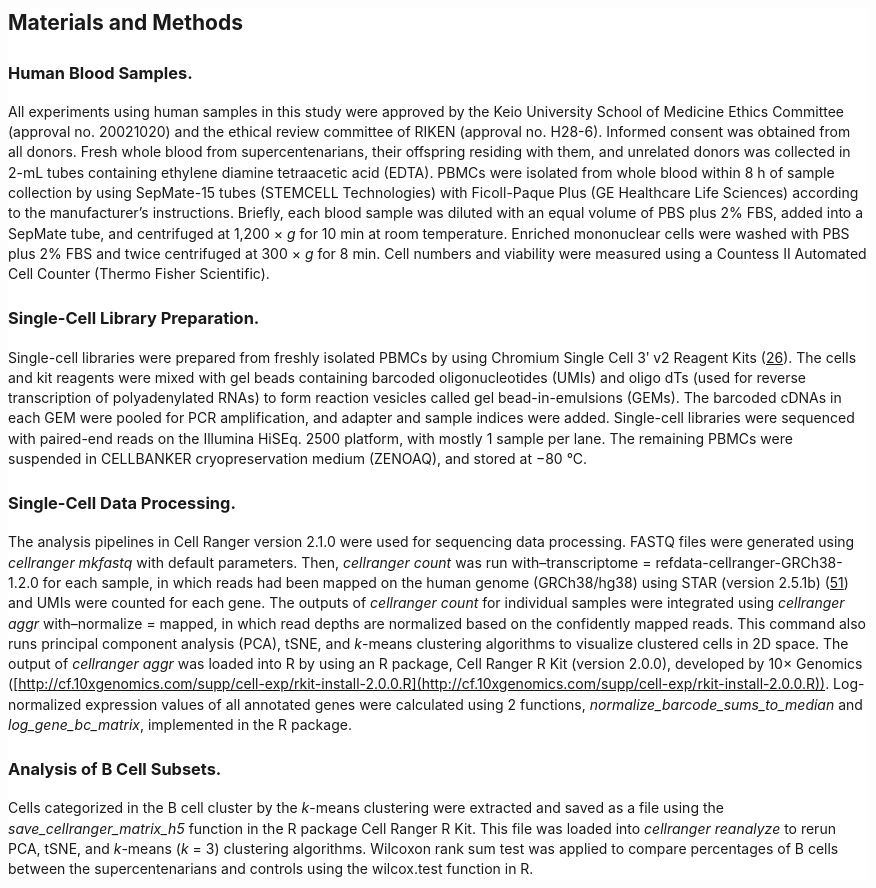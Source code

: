 Materials and Methods
---------------------

### Human Blood Samples.

All experiments using human samples in this study were approved by the Keio University School of Medicine Ethics Committee (approval no. 20021020) and the ethical review committee of RIKEN (approval no. H28-6). Informed consent was obtained from all donors. Fresh whole blood from supercentenarians, their offspring residing with them, and unrelated donors was collected in 2-mL tubes containing ethylene diamine tetraacetic acid (EDTA). PBMCs were isolated from whole blood within 8 h of sample collection by using SepMate-15 tubes (STEMCELL Technologies) with Ficoll-Paque Plus (GE Healthcare Life Sciences) according to the manufacturer’s instructions. Briefly, each blood sample was diluted with an equal volume of PBS plus 2% FBS, added into a SepMate tube, and centrifuged at 1,200 × _g_ for 10 min at room temperature. Enriched mononuclear cells were washed with PBS plus 2% FBS and twice centrifuged at 300 × _g_ for 8 min. Cell numbers and viability were measured using a Countess II Automated Cell Counter (Thermo Fisher Scientific).

### Single-Cell Library Preparation.

Single-cell libraries were prepared from freshly isolated PBMCs by using Chromium Single Cell 3ʹ v2 Reagent Kits ([26](https://www.pnas.org/content/early/2019/11/11/1907883116#ref-26)). The cells and kit reagents were mixed with gel beads containing barcoded oligonucleotides (UMIs) and oligo dTs (used for reverse transcription of polyadenylated RNAs) to form reaction vesicles called gel bead-in-emulsions (GEMs). The barcoded cDNAs in each GEM were pooled for PCR amplification, and adapter and sample indices were added. Single-cell libraries were sequenced with paired-end reads on the Illumina HiSEq. 2500 platform, with mostly 1 sample per lane. The remaining PBMCs were suspended in CELLBANKER cryopreservation medium (ZENOAQ), and stored at −80 °C.

### Single-Cell Data Processing.

The analysis pipelines in Cell Ranger version 2.1.0 were used for sequencing data processing. FASTQ files were generated using _cellranger mkfastq_ with default parameters. Then, _cellranger count_ was run with–transcriptome = refdata-cellranger-GRCh38-1.2.0 for each sample, in which reads had been mapped on the human genome (GRCh38/hg38) using STAR (version 2.5.1b) ([51](https://www.pnas.org/content/early/2019/11/11/1907883116#ref-51)) and UMIs were counted for each gene. The outputs of _cellranger count_ for individual samples were integrated using _cellranger aggr_ with–normalize = mapped, in which read depths are normalized based on the confidently mapped reads. This command also runs principal component analysis (PCA), tSNE, and _k_\-means clustering algorithms to visualize clustered cells in 2D space. The output of _cellranger aggr_ was loaded into R by using an R package, Cell Ranger R Kit (version 2.0.0), developed by 10× Genomics ([http://cf.10xgenomics.com/supp/cell-exp/rkit-install-2.0.0.R](http://cf.10xgenomics.com/supp/cell-exp/rkit-install-2.0.0.R)). Log-normalized expression values of all annotated genes were calculated using 2 functions, _normalize\_barcode\_sums\_to\_median_ and _log\_gene\_bc\_matrix_, implemented in the R package.

### Analysis of B Cell Subsets.

Cells categorized in the B cell cluster by the _k_\-means clustering were extracted and saved as a file using the _save\_cellranger\_matrix\_h5_ function in the R package Cell Ranger R Kit. This file was loaded into _cellranger reanalyze_ to rerun PCA, tSNE, and _k_\-means (_k_ = 3) clustering algorithms. Wilcoxon rank sum test was applied to compare percentages of B cells between the supercentenarians and controls using the wilcox.test function in R.

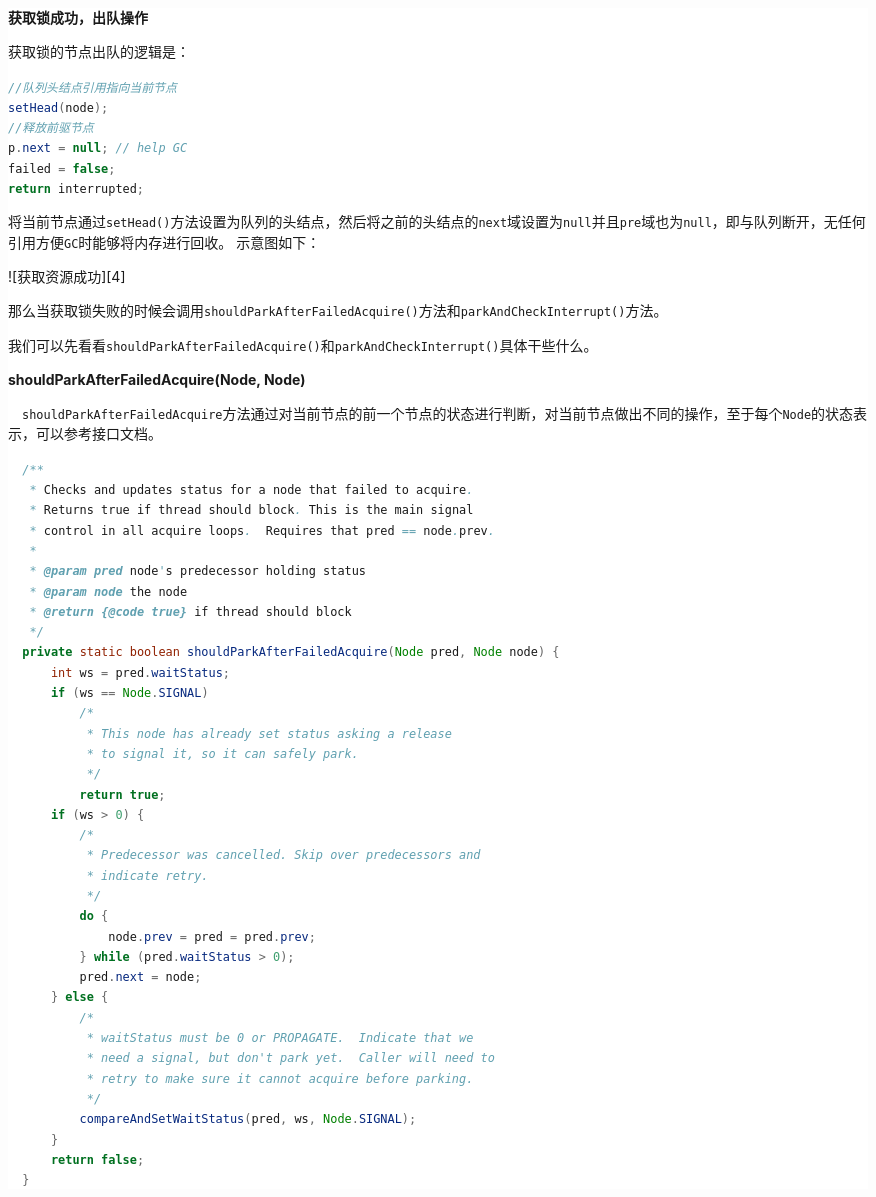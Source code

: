**获取锁成功，出队操作**

获取锁的节点出队的逻辑是：
```java
//队列头结点引用指向当前节点
setHead(node);
//释放前驱节点
p.next = null; // help GC
failed = false;
return interrupted;
```

将当前节点通过`setHead()`方法设置为队列的头结点，然后将之前的头结点的`next`域设置为`null`并且`pre`域也为`null`，即与队列断开，无任何引用方便`GC`时能够将内存进行回收。
示意图如下：

![获取资源成功][4]

那么当获取锁失败的时候会调用`shouldParkAfterFailedAcquire()`方法和`parkAndCheckInterrupt()`方法。

我们可以先看看`shouldParkAfterFailedAcquire()`和`parkAndCheckInterrupt()`具体干些什么。

**shouldParkAfterFailedAcquire(Node, Node)**

 `shouldParkAfterFailedAcquire`方法通过对当前节点的前一个节点的状态进行判断，对当前节点做出不同的操作，至于每个`Node`的状态表示，可以参考接口文档。

```java
  /**
   * Checks and updates status for a node that failed to acquire.
   * Returns true if thread should block. This is the main signal
   * control in all acquire loops.  Requires that pred == node.prev.
   *
   * @param pred node's predecessor holding status
   * @param node the node
   * @return {@code true} if thread should block
   */
  private static boolean shouldParkAfterFailedAcquire(Node pred, Node node) {
      int ws = pred.waitStatus;
      if (ws == Node.SIGNAL)
          /*
           * This node has already set status asking a release
           * to signal it, so it can safely park.
           */
          return true;
      if (ws > 0) {
          /*
           * Predecessor was cancelled. Skip over predecessors and
           * indicate retry.
           */
          do {
              node.prev = pred = pred.prev;
          } while (pred.waitStatus > 0);
          pred.next = node;
      } else {
          /*
           * waitStatus must be 0 or PROPAGATE.  Indicate that we
           * need a signal, but don't park yet.  Caller will need to
           * retry to make sure it cannot acquire before parking.
           */
          compareAndSetWaitStatus(pred, ws, Node.SIGNAL);
      }
      return false;
  }
```
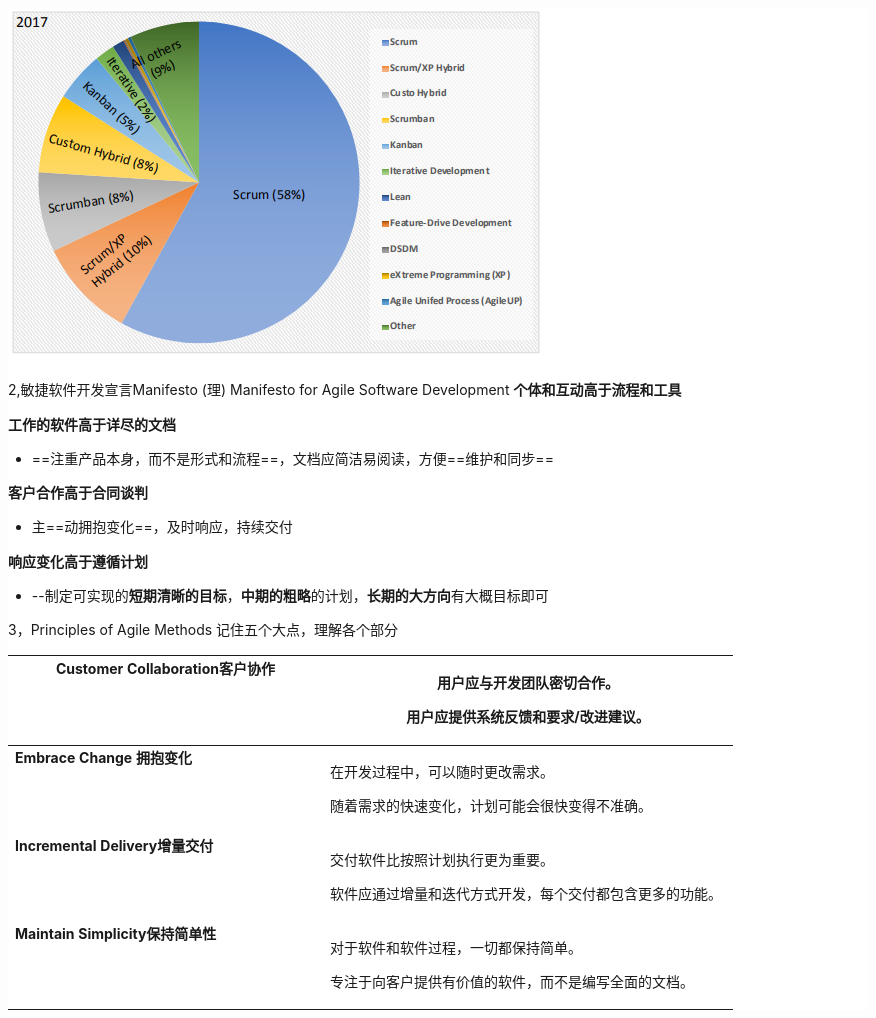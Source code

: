 ![image3](../../assets/460f8049568a42688cab30986f17db3e.png)

2,敏捷软件开发宣言Manifesto (理)
Manifesto for Agile Software Development
**个体和互动高于流程和工具**

**工作的软件高于详尽的文档**

- ==注重产品本身，而不是形式和流程==，文档应简洁易阅读，方便==维护和同步==

**客户合作高于合同谈判**

- 主==动拥抱变化==，及时响应，持续交付

**响应变化高于遵循计划**

- --制定可实现的**短期清晰的目标**，**中期的粗略**的计划，**长期的大方向**有大概目标即可

3，Principles of Agile Methods
记住五个大点，理解各个部分
<table>
<colgroup>
<col style="width: 43%" />
<col style="width: 56%" />
</colgroup>
<thead>
<tr class="header">
<th><strong>Customer Collaboration客户协作</strong></th>
<th><p>用户应与开发团队密切合作。</p>
<p>用户<strong>应提供系统反馈和要求/改进建议</strong>。</p></th>
</tr>
</thead>
<tbody>
<tr class="odd">
<td><strong>Embrace Change 拥抱变化</strong></td>
<td><p>在开发过程中，可以随时更改需求。</p>
<p>随着需求的快速变化，计划可能会很快变得不准确。</p></td>
</tr>
<tr class="even">
<td><strong>Incremental Delivery增量交付</strong></td>
<td><p>交付软件比按照计划执行更为重要。</p>
<p>软件应通过增量和迭代方式开发，每个交付都包含更多的功能。</p></td>
</tr>
<tr class="odd">
<td><strong>Maintain Simplicity保持简单性</strong></td>
<td><p>对于软件和软件过程，一切都保持简单。</p>
<p>专注于向客户提供有价值的软件，而不是编写全面的文档。</p></td>
</tr>
<tr class="even">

-------------------------

● YOUR INSTRUCTIONS
Transcribe all entries above exactly. Omit the pictures.

● EXERCISE RESPONSE
Source code

: Materials and Methods
---------------------

### Human Blood Samples.

All experiments using human samples in this study were approved by the Keio University School of Medicine Ethics Committee (approval no. 20021020) and the ethical review committee of RIKEN (approval no. H28-6). Informed consent was obtained from all donors. Fresh whole blood from supercentenarians, their offspring residing with them, and unrelated donors was collected in 2-mL tubes containing ethylene diamine tetraacetic acid (EDTA). PBMCs were isolated from whole blood within 8 h of sample collection by using SepMate-15 tubes (STEMCELL Technologies) with Ficoll-Paque Plus (GE Healthcare Life Sciences) according to the manufacturer’s instructions. Briefly, each blood sample was diluted with an equal volume of PBS plus 2% FBS, added into a SepMate tube, and centrifuged at 1,200 × _g_ for 10 min at room temperature. Enriched mononuclear cells were washed with PBS plus 2% FBS and twice centrifuged at 300 × _g_ for 8 min. Cell numbers and viability were measured using a Countess II Automated Cell Counter (Thermo Fisher Scientific).

### Single-Cell Library Preparation.

Single-cell libraries were prepared from freshly isolated PBMCs by using Chromium Single Cell 3ʹ v2 Reagent Kits ([26](https://www.pnas.org/content/early/2019/11/11/1907883116#ref-26)). The cells and kit reagents were mixed with gel beads containing barcoded oligonucleotides (UMIs) and oligo dTs (used for reverse transcription of polyadenylated RNAs) to form reaction vesicles called gel bead-in-emulsions (GEMs). The barcoded cDNAs in each GEM were pooled for PCR amplification, and adapter and sample indices were added. Single-cell libraries were sequenced with paired-end reads on the Illumina HiSEq. 2500 platform, with mostly 1 sample per lane. The remaining PBMCs were suspended in CELLBANKER cryopreservation medium (ZENOAQ), and stored at −80 °C.

### Single-Cell Data Processing.

The analysis pipelines in Cell Ranger version 2.1.0 were used for sequencing data processing. FASTQ files were generated using _cellranger mkfastq_ with default parameters. Then, _cellranger count_ was run with–transcriptome = refdata-cellranger-GRCh38-1.2.0 for each sample, in which reads had been mapped on the human genome (GRCh38/hg38) using STAR (version 2.5.1b) ([51](https://www.pnas.org/content/early/2019/11/11/1907883116#ref-51)) and UMIs were counted for each gene. The outputs of _cellranger count_ for individual samples were integrated using _cellranger aggr_ with–normalize = mapped, in which read depths are normalized based on the confidently mapped reads. This command also runs principal component analysis (PCA), tSNE, and _k_\-means clustering algorithms to visualize clustered cells in 2D space. The output of _cellranger aggr_ was loaded into R by using an R package, Cell Ranger R Kit (version 2.0.0), developed by 10× Genomics ([http://cf.10xgenomics.com/supp/cell-exp/rkit-install-2.0.0.R](http://cf.10xgenomics.com/supp/cell-exp/rkit-install-2.0.0.R)). Log-normalized expression values of all annotated genes were calculated using 2 functions, _normalize\_barcode\_sums\_to\_median_ and _log\_gene\_bc\_matrix_, implemented in the R package.

### Analysis of B Cell Subsets.

Cells categorized in the B cell cluster by the _k_\-means clustering were extracted and saved as a file using the _save\_cellranger\_matrix\_h5_ function in the R package Cell Ranger R Kit. This file was loaded into _cellranger reanalyze_ to rerun PCA, tSNE, and _k_\-means (_k_ = 3) clustering algorithms. Wilcoxon rank sum test was applied to compare percentages of B cells between the supercentenarians and controls using the wilcox.test function in R.

Source code

:**获取锁成功，出队操作**

获取锁的节点出队的逻辑是：
```java
//队列头结点引用指向当前节点
setHead(node);
//释放前驱节点
p.next = null; // help GC
failed = false;
return interrupted;
```

将当前节点通过`setHead()`方法设置为队列的头结点，然后将之前的头结点的`next`域设置为`null`并且`pre`域也为`null`，即与队列断开，无任何引用方便`GC`时能够将内存进行回收。
示意图如下：

![获取资源成功][4]

那么当获取锁失败的时候会调用`shouldParkAfterFailedAcquire()`方法和`parkAndCheckInterrupt()`方法。

我们可以先看看`shouldParkAfterFailedAcquire()`和`parkAndCheckInterrupt()`具体干些什么。

**shouldParkAfterFailedAcquire(Node, Node)**

 `shouldParkAfterFailedAcquire`方法通过对当前节点的前一个节点的状态进行判断，对当前节点做出不同的操作，至于每个`Node`的状态表示，可以参考接口文档。

```java
  /**
   * Checks and updates status for a node that failed to acquire.
   * Returns true if thread should block. This is the main signal
   * control in all acquire loops.  Requires that pred == node.prev.
   *
   * @param pred node's predecessor holding status
   * @param node the node
   * @return {@code true} if thread should block
   */
  private static boolean shouldParkAfterFailedAcquire(Node pred, Node node) {
      int ws = pred.waitStatus;
      if (ws == Node.SIGNAL)
          /*
           * This node has already set status asking a release
           * to signal it, so it can safely park.
           */
          return true;
      if (ws > 0) {
          /*
           * Predecessor was cancelled. Skip over predecessors and
           * indicate retry.
           */
          do {
              node.prev = pred = pred.prev;
          } while (pred.waitStatus > 0);
          pred.next = node;
      } else {
          /*
           * waitStatus must be 0 or PROPAGATE.  Indicate that we
           * need a signal, but don't park yet.  Caller will need to
           * retry to make sure it cannot acquire before parking.
           */
          compareAndSetWaitStatus(pred, ws, Node.SIGNAL);
      }
      return false;
  }
```
Source code

: ![image3](../../assets/460f8049568a42688cab30986f17db3e.png)

2,敏捷软件开发宣言Manifesto (理)
Manifesto for Agile Software Development
**个体和互动高于流程和工具**

**工作的软件高于详尽的文档**

- ==注重产品本身，而不是形式和流程==，文档应简洁易阅读，方便==维护和同步==

**客户合作高于合同谈判**

- 主==动拥抱变化==，及时响应，持续交付

**响应变化高于遵循计划**

- --制定可实现的**短期清晰的目标**，**中期的粗略**的计划，**长期的大方向**有大概目标即可

3，Principles of Agile Methods
记住五个大点，理解各个部分
<table>
<colgroup>
<col style="width: 43%" />
<col style="width: 56%" />
</colgroup>
<thead>
<tr class="header">
<th><strong>Customer Collaboration客户协作</strong></th>
<th><p>用户应与开发团队密切合作。</p>
<p>用户<strong>应提供系统反馈和要求/改进建议</strong>。</p></th>
</tr>
</thead>
<tbody>
<tr class="odd">
<td><strong>Embrace Change 拥抱变化</strong></td>
<td><p>在开发过程中，可以随时更改需求。</p>
<p>随着需求的快速变化，计划可能会很快变得不准确。</p></td>
</tr>
<tr class="even">
<td><strong>Incremental Delivery增量交付</strong></td>
<td><p>交付软件比按照计划执行更为重要。</p>
<p>软件应通过增量和迭代方式开发，每个交付都包含更多的功能。</p></td>
</tr>
<tr class="odd">
<td><strong>Maintain Simplicity保持简单性</strong></td>
<td><p>对于软件和软件过程，一切都保持简单。</p>
<p>专注于向客户提供有价值的软件，而不是编写全面的文档。</p></td>
</tr>
<tr class="even">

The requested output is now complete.